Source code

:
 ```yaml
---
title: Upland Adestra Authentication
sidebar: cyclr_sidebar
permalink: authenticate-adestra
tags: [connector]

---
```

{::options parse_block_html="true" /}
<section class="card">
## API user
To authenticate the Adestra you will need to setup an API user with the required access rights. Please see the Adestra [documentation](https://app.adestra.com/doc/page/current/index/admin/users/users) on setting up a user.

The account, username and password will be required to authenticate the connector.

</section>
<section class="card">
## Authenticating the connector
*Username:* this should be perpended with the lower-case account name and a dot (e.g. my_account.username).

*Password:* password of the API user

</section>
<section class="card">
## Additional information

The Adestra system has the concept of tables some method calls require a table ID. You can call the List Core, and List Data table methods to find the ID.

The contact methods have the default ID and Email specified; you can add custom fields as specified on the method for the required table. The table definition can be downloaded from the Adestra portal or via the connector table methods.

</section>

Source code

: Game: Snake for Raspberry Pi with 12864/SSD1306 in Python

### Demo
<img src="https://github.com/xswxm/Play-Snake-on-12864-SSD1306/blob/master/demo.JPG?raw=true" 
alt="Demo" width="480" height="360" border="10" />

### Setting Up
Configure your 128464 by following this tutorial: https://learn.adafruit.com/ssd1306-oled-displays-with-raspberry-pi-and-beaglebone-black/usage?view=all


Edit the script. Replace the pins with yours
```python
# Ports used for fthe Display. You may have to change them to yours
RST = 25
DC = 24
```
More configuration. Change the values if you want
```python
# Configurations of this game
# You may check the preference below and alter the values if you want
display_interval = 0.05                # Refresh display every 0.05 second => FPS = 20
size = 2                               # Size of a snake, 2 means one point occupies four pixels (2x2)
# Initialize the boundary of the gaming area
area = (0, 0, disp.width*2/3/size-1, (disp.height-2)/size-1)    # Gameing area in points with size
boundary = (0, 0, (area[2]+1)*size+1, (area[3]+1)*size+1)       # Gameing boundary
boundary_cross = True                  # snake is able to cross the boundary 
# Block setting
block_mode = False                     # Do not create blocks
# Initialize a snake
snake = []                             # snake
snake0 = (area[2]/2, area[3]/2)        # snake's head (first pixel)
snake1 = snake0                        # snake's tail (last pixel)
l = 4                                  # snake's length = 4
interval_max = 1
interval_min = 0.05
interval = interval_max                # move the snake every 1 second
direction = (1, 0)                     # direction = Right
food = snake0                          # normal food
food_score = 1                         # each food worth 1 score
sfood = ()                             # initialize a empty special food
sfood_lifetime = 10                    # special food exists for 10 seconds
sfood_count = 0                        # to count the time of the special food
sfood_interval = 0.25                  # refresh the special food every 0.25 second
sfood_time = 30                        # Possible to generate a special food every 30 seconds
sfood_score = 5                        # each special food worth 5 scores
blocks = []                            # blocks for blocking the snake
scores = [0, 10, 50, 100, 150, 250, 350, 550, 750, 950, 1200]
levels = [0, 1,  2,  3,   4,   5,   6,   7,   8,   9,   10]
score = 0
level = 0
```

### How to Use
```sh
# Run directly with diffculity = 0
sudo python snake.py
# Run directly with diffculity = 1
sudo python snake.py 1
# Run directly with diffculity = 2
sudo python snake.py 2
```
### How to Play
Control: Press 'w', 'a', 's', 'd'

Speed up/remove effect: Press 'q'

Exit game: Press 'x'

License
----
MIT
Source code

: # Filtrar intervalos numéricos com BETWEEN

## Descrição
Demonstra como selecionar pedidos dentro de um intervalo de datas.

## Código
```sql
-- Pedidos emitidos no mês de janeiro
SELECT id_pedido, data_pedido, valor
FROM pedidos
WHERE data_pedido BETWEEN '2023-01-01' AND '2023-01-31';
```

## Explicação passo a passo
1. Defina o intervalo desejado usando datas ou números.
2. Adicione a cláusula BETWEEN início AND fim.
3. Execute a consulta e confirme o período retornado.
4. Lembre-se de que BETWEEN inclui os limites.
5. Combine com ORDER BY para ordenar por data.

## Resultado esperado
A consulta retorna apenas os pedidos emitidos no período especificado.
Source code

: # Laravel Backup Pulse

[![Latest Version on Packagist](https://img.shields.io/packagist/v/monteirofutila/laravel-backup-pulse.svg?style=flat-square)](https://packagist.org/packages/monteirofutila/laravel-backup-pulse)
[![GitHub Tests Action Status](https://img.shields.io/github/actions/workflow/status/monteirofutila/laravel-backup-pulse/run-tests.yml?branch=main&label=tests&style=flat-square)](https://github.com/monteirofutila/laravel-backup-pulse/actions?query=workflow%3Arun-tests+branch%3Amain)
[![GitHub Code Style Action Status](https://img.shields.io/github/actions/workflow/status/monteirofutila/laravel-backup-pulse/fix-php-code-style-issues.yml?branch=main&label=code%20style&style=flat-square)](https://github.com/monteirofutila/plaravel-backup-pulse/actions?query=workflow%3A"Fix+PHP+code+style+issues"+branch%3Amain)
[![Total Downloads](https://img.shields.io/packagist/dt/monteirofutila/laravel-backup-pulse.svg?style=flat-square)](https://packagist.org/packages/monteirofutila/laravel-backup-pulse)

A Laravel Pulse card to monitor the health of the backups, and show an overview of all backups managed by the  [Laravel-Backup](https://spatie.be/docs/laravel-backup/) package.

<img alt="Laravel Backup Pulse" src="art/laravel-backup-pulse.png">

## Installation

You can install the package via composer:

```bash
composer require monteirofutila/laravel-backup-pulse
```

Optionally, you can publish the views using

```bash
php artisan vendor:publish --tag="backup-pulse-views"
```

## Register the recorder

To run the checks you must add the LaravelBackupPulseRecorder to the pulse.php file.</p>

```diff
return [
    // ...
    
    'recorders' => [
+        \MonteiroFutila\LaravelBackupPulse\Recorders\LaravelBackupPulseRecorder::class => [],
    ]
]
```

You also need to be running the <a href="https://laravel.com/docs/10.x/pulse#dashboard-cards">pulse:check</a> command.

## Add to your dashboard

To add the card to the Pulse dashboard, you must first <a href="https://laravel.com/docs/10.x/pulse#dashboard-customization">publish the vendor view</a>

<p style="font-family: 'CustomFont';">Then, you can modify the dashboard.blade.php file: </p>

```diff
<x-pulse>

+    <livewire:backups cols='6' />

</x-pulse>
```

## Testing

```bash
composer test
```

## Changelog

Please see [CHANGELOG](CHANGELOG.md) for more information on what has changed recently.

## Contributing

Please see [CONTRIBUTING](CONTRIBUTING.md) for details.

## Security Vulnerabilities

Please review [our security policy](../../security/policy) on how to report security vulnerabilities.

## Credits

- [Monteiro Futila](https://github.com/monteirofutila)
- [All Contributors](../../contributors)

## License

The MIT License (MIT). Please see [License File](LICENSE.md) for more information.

-- -- --

* PROBLEM TO SOLVE
Go through the entries above and pull out each line with "flat" in it.

* TASK OUTPUT
[![Latest Version on Packagist](https://img.shields.io/packagist/v/monteirofutila/laravel-backup-pulse.svg?style=flat-square)](https://packagist.org/packages/monteirofutila/laravel-backup-pulse)
[![GitHub Tests Action Status](https://img.shields.io/github/actions/workflow/status/monteirofutila/laravel-backup-pulse/run-tests.yml?branch=main&label=tests&style=flat-square)](https://github.com/monteirofutila/laravel-backup-pulse/actions?query=workflow%3Arun-tests+branch%3Amain)
[![GitHub Code Style Action Status](https://img.shields.io/github/actions/workflow/status/monteirofutila/laravel-backup-pulse/fix-php-code-style-issues.yml?branch=main&label=code%20style&style=flat-square)](https://github.com/monteirofutila/plaravel-backup-pulse/actions?query=workflow%3A"Fix+PHP+code+style+issues"+branch%3Amain)
[![Total Downloads](https://img.shields.io/packagist/dt/monteirofutila/laravel-backup-pulse.svg?style=flat-square)](https://packagist.org/packages/monteirofutila/laravel-backup-pulse)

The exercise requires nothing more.